### TASK INSTRUCTIONS
Transcribe the lines below verbatim, skipping the images.

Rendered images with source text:
▬▬▬▬▬▬
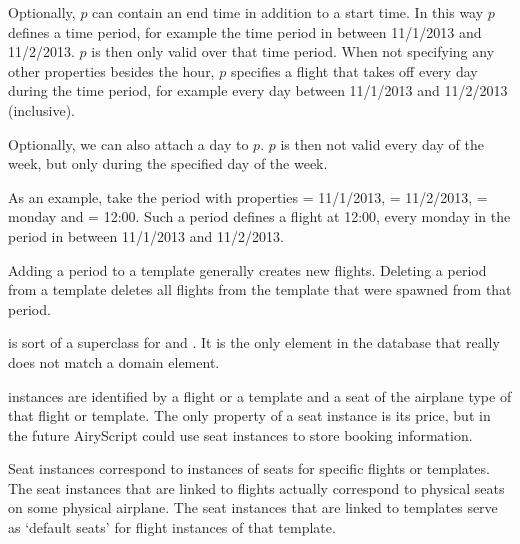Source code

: \begin{description}
    Optionally, $p$ can contain an end time in addition to a start time. In this
    way $p$ defines a time period, for example the time period in between
    11/1/2013 and 11/2/2013. $p$ is then only valid over that time period. When
    not specifying any other properties besides the hour, $p$ specifies a flight
    that takes off every day during the time period, for example every day
    between 11/1/2013 and 11/2/2013 (inclusive).

    Optionally, we can also attach a day to $p$. $p$ is then not valid every
    day of the week, but only during the specified day of the week.

    As an example, take the period with properties  = 11/1/2013,
     = 11/2/2013,  = monday and  =
    12:00. Such a period defines a flight at 12:00, every monday in the period
    in between 11/1/2013 and 11/2/2013.

    Adding a period to a template generally creates new flights. Deleting a
    period from a template deletes all flights from the template that were
    spawned from that period.
    
  \item[\dbf{Bookable}] is sort of a superclass for  and
    . It is the only element in the database that really does not
    match a domain element.

  \item[\dbf{SeatInstance}] instances are identified by a flight or a template
    and a seat of the airplane type of that flight or template. The only
    property of a seat instance is its price, but in the future AiryScript could
    use seat instances to store booking information.
    
    Seat instances correspond to instances of seats for specific flights or
    templates. The seat instances that are linked to flights actually correspond
    to physical seats on some physical airplane. The seat instances that are
    linked to templates serve as ‘default seats’ for flight instances of that
    template.
\end{description}
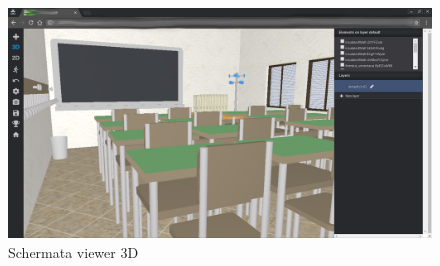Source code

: \begin{figure}[htbp] %
   \centering
   \includegraphics[width=1\linewidth]{images/3d-school}
   \caption{Schermata viewer 3D}
   \label{fig:3D-school}
\end{figure}
\newpage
▬▬▬▬▬▬
### ANSWER SECTION
Source code

: \begin{description}
    Optionally, $p$ can contain an end time in addition to a start time. In this
    way $p$ defines a time period, for example the time period in between
    11/1/2013 and 11/2/2013. $p$ is then only valid over that time period. When
    not specifying any other properties besides the hour, $p$ specifies a flight
    that takes off every day during the time period, for example every day
    between 11/1/2013 and 11/2/2013 (inclusive).

    Optionally, we can also attach a day to $p$. $p$ is then not valid every
    day of the week, but only during the specified day of the week.

    As an example, take the period with properties  = 11/1/2013,
     = 11/2/2013,  = monday and  =
    12:00. Such a period defines a flight at 12:00, every monday in the period
    in between 11/1/2013 and 11/2/2013.

    Adding a period to a template generally creates new flights. Deleting a
    period from a template deletes all flights from the template that were
    spawned from that period.
    
  \item[\dbf{Bookable}] is sort of a superclass for  and
    . It is the only element in the database that really does not
    match a domain element.

  \item[\dbf{SeatInstance}] instances are identified by a flight or a template
    and a seat of the airplane type of that flight or template. The only
    property of a seat instance is its price, but in the future AiryScript could
    use seat instances to store booking information.
    
    Seat instances correspond to instances of seats for specific flights or
    templates. The seat instances that are linked to flights actually correspond
    to physical seats on some physical airplane. The seat instances that are
    linked to templates serve as ‘default seats’ for flight instances of that
    template.
\end{description}
Source code

: \begin{figure}[htbp] %
   \centering
   \includegraphics[width=1\linewidth]{images/3d-school}
   \caption{Schermata viewer 3D}
   \label{fig:3D-school}
\end{figure}
\newpage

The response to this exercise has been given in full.